----- DATA SECTION

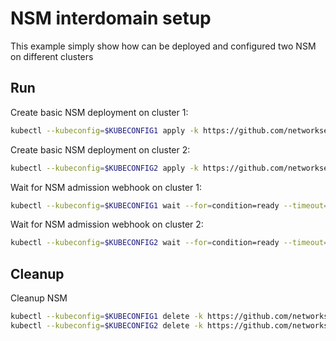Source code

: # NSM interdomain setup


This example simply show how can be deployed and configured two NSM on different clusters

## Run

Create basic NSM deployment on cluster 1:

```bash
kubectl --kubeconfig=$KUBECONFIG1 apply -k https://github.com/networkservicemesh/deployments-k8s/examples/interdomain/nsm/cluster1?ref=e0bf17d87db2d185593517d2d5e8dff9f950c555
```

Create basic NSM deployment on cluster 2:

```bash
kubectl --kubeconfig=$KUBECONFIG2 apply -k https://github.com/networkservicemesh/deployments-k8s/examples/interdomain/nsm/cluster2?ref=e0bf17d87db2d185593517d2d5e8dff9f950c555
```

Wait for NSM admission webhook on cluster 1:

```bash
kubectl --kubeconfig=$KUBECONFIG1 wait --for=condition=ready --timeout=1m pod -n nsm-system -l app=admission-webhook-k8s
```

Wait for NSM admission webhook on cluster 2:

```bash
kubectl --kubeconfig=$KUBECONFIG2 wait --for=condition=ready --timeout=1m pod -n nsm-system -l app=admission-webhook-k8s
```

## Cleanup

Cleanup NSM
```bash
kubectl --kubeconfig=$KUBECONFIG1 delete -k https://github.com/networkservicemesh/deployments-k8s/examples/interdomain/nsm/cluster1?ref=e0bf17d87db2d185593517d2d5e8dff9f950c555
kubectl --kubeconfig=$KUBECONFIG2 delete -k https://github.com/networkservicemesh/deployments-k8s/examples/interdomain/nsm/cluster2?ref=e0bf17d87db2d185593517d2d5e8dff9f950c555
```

----------

Tally the lines in this data that hold the word "ready" and state only the count.

» **SOLUTION TO THIS PROBLEM**:
2